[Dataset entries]
▬▬▬▬▬▬
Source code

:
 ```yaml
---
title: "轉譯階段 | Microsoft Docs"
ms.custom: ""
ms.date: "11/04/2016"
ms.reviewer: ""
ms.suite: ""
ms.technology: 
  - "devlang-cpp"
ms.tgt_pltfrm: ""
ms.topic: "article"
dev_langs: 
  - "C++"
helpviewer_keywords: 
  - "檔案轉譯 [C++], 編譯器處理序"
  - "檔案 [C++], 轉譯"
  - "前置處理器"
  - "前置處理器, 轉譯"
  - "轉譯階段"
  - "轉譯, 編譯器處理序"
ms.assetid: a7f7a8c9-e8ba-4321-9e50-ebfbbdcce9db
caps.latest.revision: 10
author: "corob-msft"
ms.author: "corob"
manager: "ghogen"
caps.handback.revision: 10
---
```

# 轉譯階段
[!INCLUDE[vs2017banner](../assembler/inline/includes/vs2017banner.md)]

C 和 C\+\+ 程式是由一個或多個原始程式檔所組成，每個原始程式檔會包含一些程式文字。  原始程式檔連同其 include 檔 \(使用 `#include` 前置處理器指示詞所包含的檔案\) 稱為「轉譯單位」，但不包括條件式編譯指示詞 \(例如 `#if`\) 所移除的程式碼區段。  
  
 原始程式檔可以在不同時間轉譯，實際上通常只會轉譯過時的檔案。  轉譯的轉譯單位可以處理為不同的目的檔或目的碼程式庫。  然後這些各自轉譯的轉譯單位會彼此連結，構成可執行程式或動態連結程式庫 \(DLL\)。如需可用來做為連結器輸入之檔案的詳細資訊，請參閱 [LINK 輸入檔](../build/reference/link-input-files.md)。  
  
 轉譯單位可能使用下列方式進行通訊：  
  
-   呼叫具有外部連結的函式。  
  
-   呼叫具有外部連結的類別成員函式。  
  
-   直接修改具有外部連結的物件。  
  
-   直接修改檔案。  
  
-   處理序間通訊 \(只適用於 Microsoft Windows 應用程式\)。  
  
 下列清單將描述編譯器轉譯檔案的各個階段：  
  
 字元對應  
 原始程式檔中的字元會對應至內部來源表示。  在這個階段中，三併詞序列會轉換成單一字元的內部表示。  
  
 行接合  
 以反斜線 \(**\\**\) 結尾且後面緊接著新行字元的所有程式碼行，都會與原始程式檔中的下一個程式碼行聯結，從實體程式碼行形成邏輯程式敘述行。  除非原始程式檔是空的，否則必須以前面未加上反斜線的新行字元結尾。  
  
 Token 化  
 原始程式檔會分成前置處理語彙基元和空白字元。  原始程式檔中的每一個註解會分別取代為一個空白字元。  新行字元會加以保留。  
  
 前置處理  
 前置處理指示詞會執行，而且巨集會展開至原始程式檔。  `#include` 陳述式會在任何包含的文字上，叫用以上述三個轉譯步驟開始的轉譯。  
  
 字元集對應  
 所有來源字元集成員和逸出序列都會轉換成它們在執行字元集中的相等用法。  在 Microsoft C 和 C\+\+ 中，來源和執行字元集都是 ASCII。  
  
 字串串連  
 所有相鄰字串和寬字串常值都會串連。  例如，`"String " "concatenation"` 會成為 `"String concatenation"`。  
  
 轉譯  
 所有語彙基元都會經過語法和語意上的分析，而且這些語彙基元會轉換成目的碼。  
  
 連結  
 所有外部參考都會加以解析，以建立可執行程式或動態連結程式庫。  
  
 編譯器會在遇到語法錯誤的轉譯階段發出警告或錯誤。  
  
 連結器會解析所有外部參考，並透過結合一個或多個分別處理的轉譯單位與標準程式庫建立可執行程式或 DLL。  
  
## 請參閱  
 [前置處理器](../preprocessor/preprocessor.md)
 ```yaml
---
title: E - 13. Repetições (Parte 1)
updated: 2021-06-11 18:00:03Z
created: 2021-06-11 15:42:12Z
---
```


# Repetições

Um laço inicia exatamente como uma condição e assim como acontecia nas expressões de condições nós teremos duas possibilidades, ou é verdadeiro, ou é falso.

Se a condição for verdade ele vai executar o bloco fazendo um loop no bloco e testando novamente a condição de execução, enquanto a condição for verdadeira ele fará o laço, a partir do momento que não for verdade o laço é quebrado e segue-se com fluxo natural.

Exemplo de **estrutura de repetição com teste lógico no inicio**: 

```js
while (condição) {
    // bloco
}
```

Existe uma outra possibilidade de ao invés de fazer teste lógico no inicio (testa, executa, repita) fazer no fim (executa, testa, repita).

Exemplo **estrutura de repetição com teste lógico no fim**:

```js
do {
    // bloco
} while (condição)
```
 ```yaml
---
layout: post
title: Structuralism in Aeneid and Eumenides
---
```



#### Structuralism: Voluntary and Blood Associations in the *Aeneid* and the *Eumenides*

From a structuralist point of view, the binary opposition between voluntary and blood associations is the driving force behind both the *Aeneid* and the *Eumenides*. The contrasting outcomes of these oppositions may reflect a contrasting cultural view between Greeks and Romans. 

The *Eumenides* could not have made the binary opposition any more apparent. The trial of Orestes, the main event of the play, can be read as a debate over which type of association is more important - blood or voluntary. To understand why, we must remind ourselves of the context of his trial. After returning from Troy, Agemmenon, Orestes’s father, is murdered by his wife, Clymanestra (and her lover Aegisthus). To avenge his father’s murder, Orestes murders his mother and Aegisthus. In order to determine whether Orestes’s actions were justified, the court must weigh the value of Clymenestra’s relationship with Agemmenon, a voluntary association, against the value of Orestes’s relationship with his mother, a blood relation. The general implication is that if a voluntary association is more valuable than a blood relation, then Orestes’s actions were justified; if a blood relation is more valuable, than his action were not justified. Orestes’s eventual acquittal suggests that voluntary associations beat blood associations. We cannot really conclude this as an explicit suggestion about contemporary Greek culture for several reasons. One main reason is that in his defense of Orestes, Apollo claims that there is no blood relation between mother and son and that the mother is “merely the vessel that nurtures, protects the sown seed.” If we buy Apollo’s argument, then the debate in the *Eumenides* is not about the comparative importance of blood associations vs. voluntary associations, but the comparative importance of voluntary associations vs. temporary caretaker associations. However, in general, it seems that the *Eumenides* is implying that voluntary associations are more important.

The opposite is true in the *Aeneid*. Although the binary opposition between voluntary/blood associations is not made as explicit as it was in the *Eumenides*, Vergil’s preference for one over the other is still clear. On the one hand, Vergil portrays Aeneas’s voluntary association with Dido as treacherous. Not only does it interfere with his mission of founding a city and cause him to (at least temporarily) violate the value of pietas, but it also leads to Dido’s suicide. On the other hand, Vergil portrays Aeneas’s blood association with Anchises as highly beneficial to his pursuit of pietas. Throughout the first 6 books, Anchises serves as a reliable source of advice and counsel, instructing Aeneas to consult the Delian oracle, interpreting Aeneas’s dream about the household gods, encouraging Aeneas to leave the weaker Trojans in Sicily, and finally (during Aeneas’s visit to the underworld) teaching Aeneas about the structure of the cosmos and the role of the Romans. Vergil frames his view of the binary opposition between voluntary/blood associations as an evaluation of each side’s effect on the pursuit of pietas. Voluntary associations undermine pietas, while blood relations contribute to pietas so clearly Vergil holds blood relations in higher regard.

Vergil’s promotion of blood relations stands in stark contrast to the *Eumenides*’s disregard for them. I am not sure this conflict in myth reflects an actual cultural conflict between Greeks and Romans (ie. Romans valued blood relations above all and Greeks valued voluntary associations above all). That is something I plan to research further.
▬▬▬▬▬▬
Filter the records above and copy every line that contains the word "estrutura".

**Exercise answer:**
Exemplo de **estrutura de repetição com teste lógico no inicio**: 
Exemplo **estrutura de repetição com teste lógico no fim**:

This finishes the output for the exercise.